VHD in the presence of AF greatly magnifies the risk of thromboembolism.1, 14, 15 Our study evaluated a large, contemporary, community‐based population and is notable for several findings: (1) the prevalence of significant VHD is substantial among patients with AF in community practice; (2) oral anticoagulation was high, with >90% use in patients with MS/MV and >80% use in patients with AR/AS, bioprosthetic valves, and surgical valve repair or balloon valvuloplasty; (3) individuals with significant VHD cluster more comorbidities that, in part, lend themselves to worse outcomes, including mortality, thromboembolism (stroke/non‐CNS embolism/TIA), and major bleeding; and (4) moderate or severe AS in the setting of AF is associated with greater mortality risk, and individuals with moderate or severe AR have a greater risk of major bleeding.

The ARISTOTLE (Apixaban for Reduction in Stroke and Other Thromboembolic Events), ROCKET AF (Rivaroxaban Once Daily Oral Direct Factor Xa Inhibition Compared With Vitamin K Antagonism for Prevention of Stroke and Embolism Trial in AF), and ENGAGE AF (Effective Anticoagulation With Factor Xa Next Generation in AF) investigators have published findings on patients with significant biological VHD treated with apixaban, rivaroxaban, and high‐dose edoxaban in their respective studies.1, 16, 17 In ARISTOTLE, 4808 patients (26.4%) had a history of moderate or severe VHD or prior valve surgery. The ROCKET AF study had 2003 patients (14.1%) with significant VHD; in ENGAGE AF, 2824 patients (13%) had moderate or severe VHD or prior valve surgery. Comparably, ORBIT‐AF had 2705 individuals (27.7%) with significant VHD. Across all 4 cohorts, MR was the most prevalent valve disorder. The varying definitions of significant VHD across these studies likely explain the lower prevalence of significant VHD in ROCKET AF and ENGAGE AF (the latter 2 not including patients with tricuspid valve disease).

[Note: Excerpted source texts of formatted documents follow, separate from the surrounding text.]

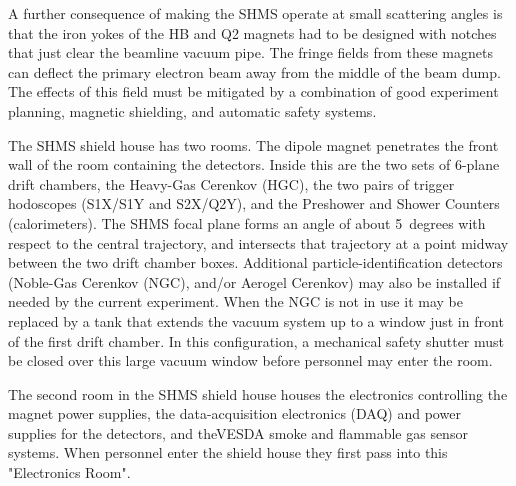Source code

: {A further consequence of making the SHMS operate at small scattering angles is
that the iron yokes of the HB and Q2 magnets had to be designed with notches
that just clear the beamline vacuum pipe. The fringe fields from these magnets can
deflect the primary electron beam away from the middle of the beam dump.
The effects of this field
must be mitigated by a combination of good experiment planning, magnetic shielding,
and automatic safety systems.

The SHMS shield house has two rooms. The dipole magnet penetrates the front
wall of the room containing the detectors. Inside this are the two sets of 6-plane
drift chambers, the Heavy-Gas Cerenkov (HGC), the two pairs of trigger hodoscopes
(S1X/S1Y and S2X/Q2Y), and
the Preshower and Shower Counters (calorimeters). The SHMS focal plane forms an
angle of about 5~degrees with respect to the central trajectory,
and intersects that trajectory at
a point midway between the two drift chamber boxes. Additional  particle-identification
detectors (Noble-Gas Cerenkov (NGC), and/or Aerogel Cerenkov) may also be
installed if needed by the current experiment. When the NGC is not in use it may
be replaced by a tank that extends the vacuum system up  to a window just in
front of the first drift chamber. In this configuration, a mechanical safety shutter
must be closed over this large vacuum window before personnel may enter the
room.

The second room in the SHMS shield house houses the
electronics controlling the magnet power supplies, the data-acquisition
electronics (DAQ) and power supplies for the detectors, and theVESDA
smoke and flammable gas sensor systems. When personnel enter the shield
house they first pass into this "Electronics Room".
}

Largely on the basis of data from decades ago, VHD, independent of the presence of AF, is thought to be associated with a higher risk of thromboembolic events.2, 3, 4, 5 This risk is greatly amplified in the presence of AF.15 AF in the setting of rheumatic MS and mechanical prosthetic valves is unequivocally associated with a high risk of thromboembolism.18 On the basis of experience and the high risk of stroke in patients with moderate or severe MS, and concerns for valve thrombosis in patients with mechanical prosthetic valves, contemporary trials of DOACs largely excluded those patients, but included patients with other types of moderate or severe VHD.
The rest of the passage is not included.